Checkpoint mechanism

The RDD uses the cache mechanism to read data from the memory. If no data is read, the RDD uses the checkpoint mechanism to read data. In this case, if there is no checkpoint mechanism, the parent RDD needs to be recalculated, so checkpoint is an important fault tolerance mechanism.
Val data = sc.textfile ("/ TMP /spark/1.data").cache() data.checkpoint data.countCopy the code

Write process:

The following states are passed during the RDD checkpoint:
[Initialized — > marked for checkpointing — > checkpointing in progress — > checkpointing]
  • The driver program uses RDD.checkpoint () to check which RDD needs to be checked. After checking, the RDD is managed by RDDCheckpointData. You also need to set the checkpoint storage path, which is usually on the HDFS.
  • Marked for checkpointing: After initialization, RDDCheckpointData will mark RDD as MarkedForCheckpoint.
  • Checkpointing in progress: Finalrdd.docheckpoint () is called after each job runs. FinalRdd scans back up the Computing chain. Mark an RDD to checkpoint as CheckpointingInProgress, Then broadcast the configuration files (such as core-site. XML) required for writing disks (such as HDFS) to the blockManager on other worker nodes. Is complete, start a job to do: (use RDD. Context. RunJob (RDD, CheckpointRDD writeToFile (path. ToString, broadcastedConf))).
  • Checkconservative: Job After checkpoint, remove all RDD dependency and set the RDD status to checkconservative. Then, impose a dependency on the RDD and set the parent RDD of the RDD to CheckpointRDD, which is responsible for reading checkpoint files on the file system and generating partitions of the RDD.

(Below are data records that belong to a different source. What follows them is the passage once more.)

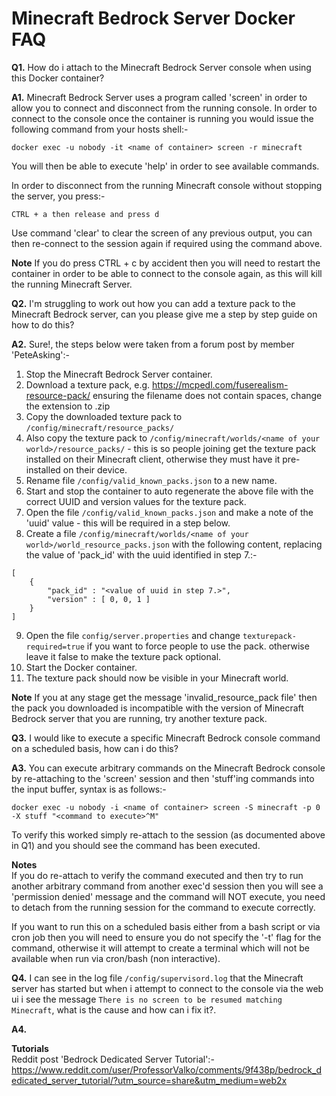 # **Minecraft Bedrock Server Docker FAQ**

**Q1.** How do i attach to the Minecraft Bedrock Server console when using this Docker container?

**A1.** Minecraft Bedrock Server uses a program called 'screen' in order to allow you to connect and disconnect from the running console. In order to connect to the console once the container is running you would issue the following command from your hosts shell:-

```
docker exec -u nobody -it <name of container> screen -r minecraft
```

You will then be able to execute 'help' in order to see available commands.

In order to disconnect from the running Minecraft console without stopping the server, you press:-

```
CTRL + a then release and press d
```

Use command 'clear' to clear the screen of any previous output, you can then re-connect to the session again if required using the command above.

**Note** If you do press CTRL + c by accident then you will need to restart the container in order to be able to connect to the console again, as this will kill the running Minecraft Server.

**Q2.** I'm struggling to work out how you can add a texture pack to the Minecraft Bedrock server, can you please give me a step by step guide on how to do this?

**A2.** Sure!, the steps below were taken from a forum post by member 'PeteAsking':-

1. Stop the Minecraft Bedrock Server container.
2. Download a texture pack, e.g. https://mcpedl.com/fuserealism-resource-pack/ ensuring the filename does not contain spaces, change the extension to .zip
3. Copy the downloaded texture pack to ```/config/minecraft/resource_packs/```
4. Also copy the texture pack to ```/config/minecraft/worlds/<name of your world>/resource_packs/``` - this is so people joining get the texture pack installed on their Minecraft client, otherwise they must have it pre-installed on their device.
5. Rename file ```/config/valid_known_packs.json``` to a new name.
6. Start and stop the container to auto regenerate the above file with the correct UUID and version values for the texture pack.
7. Open the file ```/config/valid_known_packs.json``` and make a note of the 'uuid' value - this will be required in a step below.
8. Create a file ```/config/minecraft/worlds/<name of your world>/world_resource_packs.json``` with the following content, replacing the value of 'pack_id' with the uuid identified in step 7.:-

```
[
    {
        "pack_id" : "<value of uuid in step 7.>",
        "version" : [ 0, 0, 1 ]
    }
]
```
 
9. Open the file ```config/server.properties``` and change ```texturepack-required=true``` if you want to force people to use the pack. otherwise leave it false to make the texture pack optional.
10. Start the Docker container.
11. The texture pack should now be visible in your Minecraft world.

**Note** If you at any stage get the message 'invalid_resource_pack file' then the pack you downloaded is incompatible with the version of Minecraft Bedrock server that you are running, try another texture pack.

**Q3.** I would like to execute a specific Minecraft Bedrock console command on a scheduled basis, how can i do this?

**A3.** You can execute arbitrary commands on the Minecraft Bedrock console by re-attaching to the 'screen' session and then 'stuff'ing commands into the input buffer, syntax is as follows:-

```
docker exec -u nobody -i <name of container> screen -S minecraft -p 0 -X stuff "<command to execute>^M"
```

To verify this worked simply re-attach to the session (as documented above in Q1) and you should see the command has been executed. 

**Notes**  
If you do re-attach to verify the command executed and then try to run another arbitrary command from another exec'd session then you will see a 'permission denied' message and the command will NOT execute, you need to detach from the running session for the command to execute correctly.

If you want to run this on a scheduled basis either from a bash script or via cron job then you will need to ensure you do not specify the '-t' flag for the command, otherwise it will attempt to create a terminal which will not be available when run via cron/bash (non interactive).

**Q4.** I can see in the log file ```/config/supervisord.log``` that the Minecraft server has started but when i attempt to connect to the console via the web ui i see the message ```There is no screen to be resumed matching Minecraft```, what is the cause and how can i fix it?.

**A4.** 

**Tutorials**  
Reddit post 'Bedrock Dedicated Server Tutorial':-
https://www.reddit.com/user/ProfessorValko/comments/9f438p/bedrock_dedicated_server_tutorial/?utm_source=share&utm_medium=web2x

Checkpoint reading process

  • If an RDD is checked, partitions and dependencies are handled using the RDD’s checkpointRDD variable, which is ReliableCheckpointRDD. This is created in the Checkpoint write process. ReliableCheckpointRDD: ReliableCheckpointRDD: ReliableCheckpointRDD: ReliableCheckpointRDD
  • If not, go back and rely on it. Dependency means that there is no dependency because the dependency has been cut off. To obtain partition data, check checkpoint files saved from different partitions in the HDFS directory.
RDD requires checkpoints in two cases.
  1. Lineage is too long in DAG and too expensive to recalculate (as in PageRank).
  2. The benefits of Checkpoint on broad dependencies are even greater.